腹部大動脈瘤(AAA)は通常、腹部大動脈の最大径が3.0 cmに達するか、その人に予想される正常径より約50%拡大した状態を指します。多くは無症状ですが、徐々に拡大して破裂することがあります。

よくある症状
まずは意思決定に役立つポイントに注目してください。よくある症状、通常評価が必要になる患者や状況、そして早めの受診が必要な兆候です。
よくある症状
評価前に患者が気づくことの多い兆候
通常はまったく症状がないか、腹部の拍動感だけがある
腹部、側腹部、鼠径部または背部の持続する不快感
受診を検討するタイミング
確認が必要になる典型的な患者と状況
高齢の現在または過去の喫煙者、特に男性
第一度近親者に腹部大動脈瘤または他の大動脈疾患の家族歴がある人
冠動脈疾患、末梢動脈疾患、高血圧または他の粥状動脈硬化所見がある人
女性は有病率が低いものの、同じ径でも破裂リスクが異なる可能性があり、単一の閾値をそのまま当てはめてはいけません
一部の結合組織疾患または特殊な動脈疾患患者には、専用の大動脈評価経路が必要です
スクリーニングまたは他の検査で腹部大動脈の拡張が偶然見つかり、径、測定方法、フォロー計画を確認する必要がある場合
腹部大動脈瘤が判明しており、過去の元画像を比較して拡大速度と新たな関連症状を評価する場合
瘤が現地の指針による修復条件に近い、急速に拡大している、または解剖が複雑で血管専門評価が必要な場合
血管内修復と開腹手術を比較するため、大動脈と腸骨動脈の解剖、心・肺・腎機能、長期フォロー能力を評価する場合
突然の激しい腹部、側腹部または背部痛に失神、冷汗、虚脱、低血圧を伴う場合は、直ちに現地の救急番号へ電話し救急車を呼んでください
緊急評価
突然の激しい腹部、側腹部または背部痛に失神、虚脱、冷汗、脱力または極端な低血圧を伴う場合は、直ちに現地の救急番号へ電話し救急車を呼んでください。腹部大動脈瘤破裂の疑いは生命を脅かすため、外来、遠隔診療、国外での受診を待ってはいけません。
治療アプローチ
小さく無症状で修復条件に達していない場合は、定期的な画像監視、禁煙、全体的な心血管リスク管理を中心とします
腹部大動脈瘤を縮小させることが確実に証明された特効薬はなく、血圧と脂質の管理は主に全体的なリスクを下げるために行います
瘤に関連する症状、急速な拡大、または地域の指針による修復条件に達した場合は、血管チームが介入を評価します
ステントグラフト内挿術(EVAR)と開腹修復では、周術期リスク、解剖学的適合性、耐久性、再介入、生涯にわたるフォロー要件を比較します
破裂が疑われる場合は直ちに救急対応し、治療可能な施設へ搬送します。外来での再検査や国外への移動を待ってはいけません
治療計画を左右する主な要素
臨床評価
これらは医師が通常最初に確認する主な項目です。関連する検査や画像の報告書をすでにお持ちであれば、評価を早めるために持参してください。役立ちますが必須ではなく、同じ検査は中国でも実施できます。
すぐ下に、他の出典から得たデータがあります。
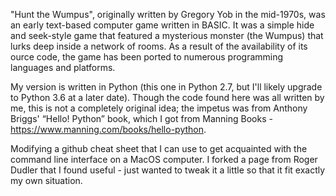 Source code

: "Hunt the Wumpus", originally written by Gregory Yob in the mid-1970s, was an early text-based computer game written in BASIC. It was a simple hide and seek-style game that featured a mysterious monster (the Wumpus) that lurks deep inside a network of rooms. As a result of the availability of its ource code, the game has been ported to numerous programming languages and platforms. 

My version is written in Python (this one in Python 2.7, but I'll likely upgrade to Python 3.6 at a later date). Though the code found here was all written by me, this is not a completely original idea; the impetus was from Anthony Briggs' “Hello! Python” book, which I got from Manning Books - https://www.manning.com/books/hello-python. 

Modifying a github cheat sheet that I can use to get acquainted with the command line interface on a MacOS computer. I forked a page from Roger Dudler that I found useful - just wanted to tweak it a little so that it fit exactly my own situation.
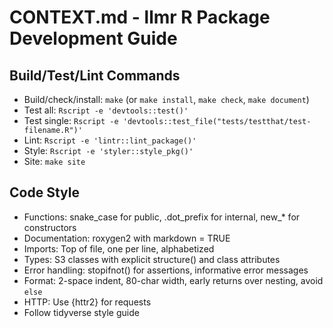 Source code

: # CONTEXT.md - llmr R Package Development Guide

## Build/Test/Lint Commands
* Build/check/install: `make` (or `make install`, `make check`, `make document`)
* Test all: `Rscript -e 'devtools::test()'`
* Test single: `Rscript -e 'devtools::test_file("tests/testthat/test-filename.R")'`
* Lint: `Rscript -e 'lintr::lint_package()'`
* Style: `Rscript -e 'styler::style_pkg()'`
* Site: `make site`

## Code Style
* Functions: snake_case for public, .dot_prefix for internal, new_* for constructors
* Documentation: roxygen2 with markdown = TRUE
* Imports: Top of file, one per line, alphabetized
* Types: S3 classes with explicit structure() and class attributes
* Error handling: stopifnot() for assertions, informative error messages
* Format: 2-space indent, 80-char width, early returns over nesting, avoid `else`
* HTTP: Use {httr2} for requests
* Follow tidyverse style guide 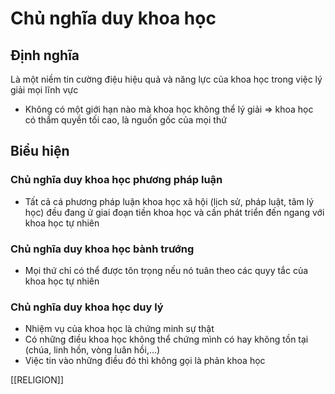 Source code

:# Chủ nghĩa duy khoa học
## Định nghĩa
Là một niềm tin cường điệu hiệu quả và năng lực của khoa học trong việc lý giải mọi lĩnh vực
- Không có một giới hạn nào mà khoa học không thể lý giải
=> khoa học có thẩm quyền tối cao, là nguồn gốc của mọi thứ
## Biểu hiện
### Chủ nghĩa duy khoa học phương pháp luận
- Tất cả cá phương pháp luận khoa học xã hội (lịch sử, pháp luật, tâm lý học) đều đang ử giai đoạn tiền khoa học và cần phát triển đến ngang với khoa học tự nhiên
### Chủ nghĩa duy khoa học bành trướng
- Mọi thứ chỉ có thể được tôn trọng nếu nó tuân theo các quyy tắc của khoa học tự nhiên
### Chủ nghĩa duy khoa học duy lý
- Nhiệm vụ của khoa học là chứng minh sự thật
- Có những điều khoa học không thể chứng mình có hay không tồn tại (chúa, linh hồn, vòng luân hồi,...)
- Việc tin vào những điều đó thì không gọi là phản khoa học

[[RELIGION]] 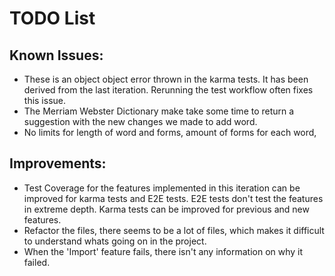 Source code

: # TODO List


## Known Issues:
* These is an object object error thrown in the karma tests. It has been derived from the last iteration. Rerunning the test workflow often fixes this issue.
* The Merriam Webster Dictionary make take some time to return a suggestion with the new changes we made to add word.
* No limits for length of word and forms, amount of forms for each word, 


## Improvements:
* Test Coverage for the features implemented in this iteration can be improved for karma tests and E2E tests. E2E tests don't test the features in extreme depth. Karma tests can be improved for previous and new features.
* Refactor the files, there seems to be a lot of files, which makes it difficult to understand whats going on in the project.
* When the 'Import' feature fails, there isn't any information on why it failed.
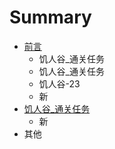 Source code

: # Summary

* [前言](README.md)
   * 饥人谷_通关任务
   * 饥人谷_通关任务
   * 饥人谷-23
   * 新
* [饥人谷_通关任务](ji_ren_gu_tong_guan_ren_wu.md)
   * 新
* 其他

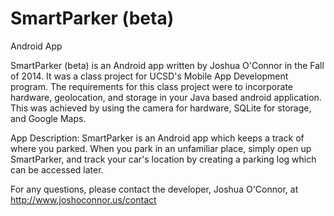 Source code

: # SmartParker (beta)
Android App

SmartParker (beta) is an Android app written by Joshua O'Connor in the Fall of 2014.  It was a class project for UCSD's Mobile App Development program.  The requirements for this class project were to incorporate hardware, geolocation, and storage in your Java based android application.  This was achieved by using the camera for hardware, SQLite for storage, and Google Maps.  

App Description:
SmartParker is an Android app which keeps a track of where you parked.  When you park in an unfamiliar place, simply open up SmartParker, and track your car's location by creating a parking log which can be accessed later.


For any questions, please contact the developer, Joshua O'Connor, at http://www.joshoconnor.us/contact

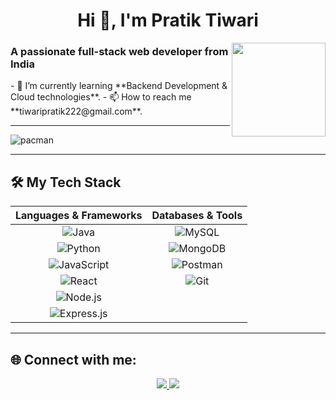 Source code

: <h1 align="center">Hi 👋, I'm Pratik Tiwari</h1>
<img align="right" src="https://user-images.githubusercontent.com/74038190/216656944-f8c1b44e-493b-487f-87be-6cfe6a1a3374.gif" width="150"/>

### A passionate full-stack web developer from India

<div align="left">
- 🌱 I’m currently learning **Backend Development & Cloud technologies**.
- 📫 How to reach me **tiwaripratik222@gmail.com**.
</div>

---

![pacman](https://user-images.githubusercontent.com/74038190/212284158-e840e285-664b-44d7-b79b-e264b5e54825.gif)

---

## 🛠️ My Tech Stack

| Languages & Frameworks | Databases & Tools |
| :--------------------: | :---------------: |
| ![Java](https://img.shields.io/badge/Java-007396?style=for-the-badge&logo=java&logoColor=white) | ![MySQL](https://img.shields.io/badge/MySQL-4479A1?style=for-the-badge&logo=mysql&logoColor=white) |
| ![Python](https://img.shields.io/badge/Python-3776AB?style=for-the-badge&logo=python&logoColor=ffdd54) | ![MongoDB](https://img.shields.io/badge/MongoDB-47A248?style=for-the-badge&logo=mongodb&logoColor=white) |
| ![JavaScript](https://img.shields.io/badge/JavaScript-F7DF1E?style=for-the-badge&logo=javascript&logoColor=black) | ![Postman](https://img.shields.io/badge/Postman-FF6C37?style=for-the-badge&logo=postman&logoColor=white) |
| ![React](https://img.shields.io/badge/React-61DAFB?style=for-the-badge&logo=react&logoColor=black) | ![Git](https://img.shields.io/badge/Git-F05032?style=for-the-badge&logo=git&logoColor=white) |
| ![Node.js](https://img.shields.io/badge/Node.js-339933?style=for-the-badge&logo=nodedotjs&logoColor=white) | |
| ![Express.js](https://img.shields.io/badge/Express.js-000000?style=for-the-badge&logo=express&logoColor=white) | |

---

## 🌐 Connect with me:

<p align="center">
  <a href="https://linkedin.com/in/tiwaripratik222" target="_blank">
    <img src="https://img.shields.io/badge/LinkedIn-0A66C2?style=for-the-badge&logo=linkedin&logoColor=white" />
  </a>
  <a href="mailto:tiwaripratik222@gmail.com">
    <img src="https://img.shields.io/badge/Gmail-D14836?style=for-the-badge&logo=gmail&logoColor=white" />
  </a>
</p>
一貫した画像断面と境界の測定法で最大径を確認し、過去の元画像と拡大速度を直接比較します
新たな持続する腹部、側腹部、鼠径部または背部痛を確認し、無症状の瘤と関連する可能性がある症状を区別します
喫煙、血圧、脂質、他の粥状動脈硬化性疾患、家族歴と結合組織疾患の手掛かりを評価します
修復を考える際はCT血管造影で近位ネック、分枝、腸骨動脈、アクセス経路の解剖を評価します
腎機能、心肺リスク、フレイル、予想余命、開腹または血管内修復の条件、術後の長期画像フォロー能力を総合します
渡航前
報告書と元の画像、薬、サプリメント、アレルギーの完全な一覧を持参してください。
症状と関連する家庭での測定値を記録し、以前の反応、妊娠状況、植込み機器、入院歴を書き留めてください。
計画メモ
事前評価が必要
方針を選ぶ前に診断と重症度を確認し、現在の薬と検査結果を見直し、利益またはリスクを変える状況を特定します。
遠隔事前評価
診療録と症状は遠隔で確認できますが、確定診断や治療判断には診察、検査、画像、対面での専門評価が必要な場合があります。
多職種評価
複雑な侵襲的治療や機器の判断は、関連する多職種心血管チームが検討する必要があります。
病歴が重要
心血管薬、抗凝固薬、腎機能と肝機能、相互作用、アレルギー、以前の有害反応により、最も安全な方針が変わることがあります。